Work instructions >>
Retype every entry word for word.

═════ Dataset

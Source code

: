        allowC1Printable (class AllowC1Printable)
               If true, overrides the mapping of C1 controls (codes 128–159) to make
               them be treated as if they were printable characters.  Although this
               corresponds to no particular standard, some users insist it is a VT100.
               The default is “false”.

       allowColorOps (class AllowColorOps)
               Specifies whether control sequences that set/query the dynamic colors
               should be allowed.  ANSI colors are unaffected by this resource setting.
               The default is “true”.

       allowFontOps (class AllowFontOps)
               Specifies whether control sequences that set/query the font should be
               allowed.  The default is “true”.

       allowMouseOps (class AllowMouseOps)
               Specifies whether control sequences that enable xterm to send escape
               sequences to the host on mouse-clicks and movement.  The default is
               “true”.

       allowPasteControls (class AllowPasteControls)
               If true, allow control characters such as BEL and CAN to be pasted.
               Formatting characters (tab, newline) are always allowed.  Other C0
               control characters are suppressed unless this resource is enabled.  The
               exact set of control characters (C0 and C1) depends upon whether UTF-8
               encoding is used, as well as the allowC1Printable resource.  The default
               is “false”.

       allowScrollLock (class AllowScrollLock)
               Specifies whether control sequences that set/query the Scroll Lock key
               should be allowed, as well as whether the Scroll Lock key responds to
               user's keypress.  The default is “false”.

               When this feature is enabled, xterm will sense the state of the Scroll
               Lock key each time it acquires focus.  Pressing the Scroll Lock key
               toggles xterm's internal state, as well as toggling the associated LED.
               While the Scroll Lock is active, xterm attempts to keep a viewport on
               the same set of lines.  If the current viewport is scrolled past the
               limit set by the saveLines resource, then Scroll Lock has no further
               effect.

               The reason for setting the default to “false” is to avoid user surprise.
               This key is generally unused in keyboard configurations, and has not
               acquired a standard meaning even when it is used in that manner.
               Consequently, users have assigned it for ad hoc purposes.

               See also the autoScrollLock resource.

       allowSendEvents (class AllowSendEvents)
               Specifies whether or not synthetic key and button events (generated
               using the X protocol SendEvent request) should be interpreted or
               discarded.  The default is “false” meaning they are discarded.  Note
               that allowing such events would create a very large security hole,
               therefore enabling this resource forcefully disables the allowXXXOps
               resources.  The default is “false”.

══════════

Completed task >>
Source code

:        allowC1Printable (class AllowC1Printable)
               If true, overrides the mapping of C1 controls (codes 128–159) to make
               them be treated as if they were printable characters.  Although this
               corresponds to no particular standard, some users insist it is a VT100.
               The default is “false”.

       allowColorOps (class AllowColorOps)
               Specifies whether control sequences that set/query the dynamic colors
               should be allowed.  ANSI colors are unaffected by this resource setting.
               The default is “true”.

       allowFontOps (class AllowFontOps)
               Specifies whether control sequences that set/query the font should be
               allowed.  The default is “true”.

       allowMouseOps (class AllowMouseOps)
               Specifies whether control sequences that enable xterm to send escape
               sequences to the host on mouse-clicks and movement.  The default is
               “true”.

       allowPasteControls (class AllowPasteControls)
               If true, allow control characters such as BEL and CAN to be pasted.
               Formatting characters (tab, newline) are always allowed.  Other C0
               control characters are suppressed unless this resource is enabled.  The
               exact set of control characters (C0 and C1) depends upon whether UTF-8
               encoding is used, as well as the allowC1Printable resource.  The default
               is “false”.

       allowScrollLock (class AllowScrollLock)
               Specifies whether control sequences that set/query the Scroll Lock key
               should be allowed, as well as whether the Scroll Lock key responds to
               user's keypress.  The default is “false”.

               When this feature is enabled, xterm will sense the state of the Scroll
               Lock key each time it acquires focus.  Pressing the Scroll Lock key
               toggles xterm's internal state, as well as toggling the associated LED.
               While the Scroll Lock is active, xterm attempts to keep a viewport on
               the same set of lines.  If the current viewport is scrolled past the
               limit set by the saveLines resource, then Scroll Lock has no further
               effect.

               The reason for setting the default to “false” is to avoid user surprise.
               This key is generally unused in keyboard configurations, and has not
               acquired a standard meaning even when it is used in that manner.
               Consequently, users have assigned it for ad hoc purposes.

               See also the autoScrollLock resource.

       allowSendEvents (class AllowSendEvents)
               Specifies whether or not synthetic key and button events (generated
               using the X protocol SendEvent request) should be interpreted or
               discarded.  The default is “false” meaning they are discarded.  Note
               that allowing such events would create a very large security hole,
               therefore enabling this resource forcefully disables the allowXXXOps
               resources.  The default is “false”.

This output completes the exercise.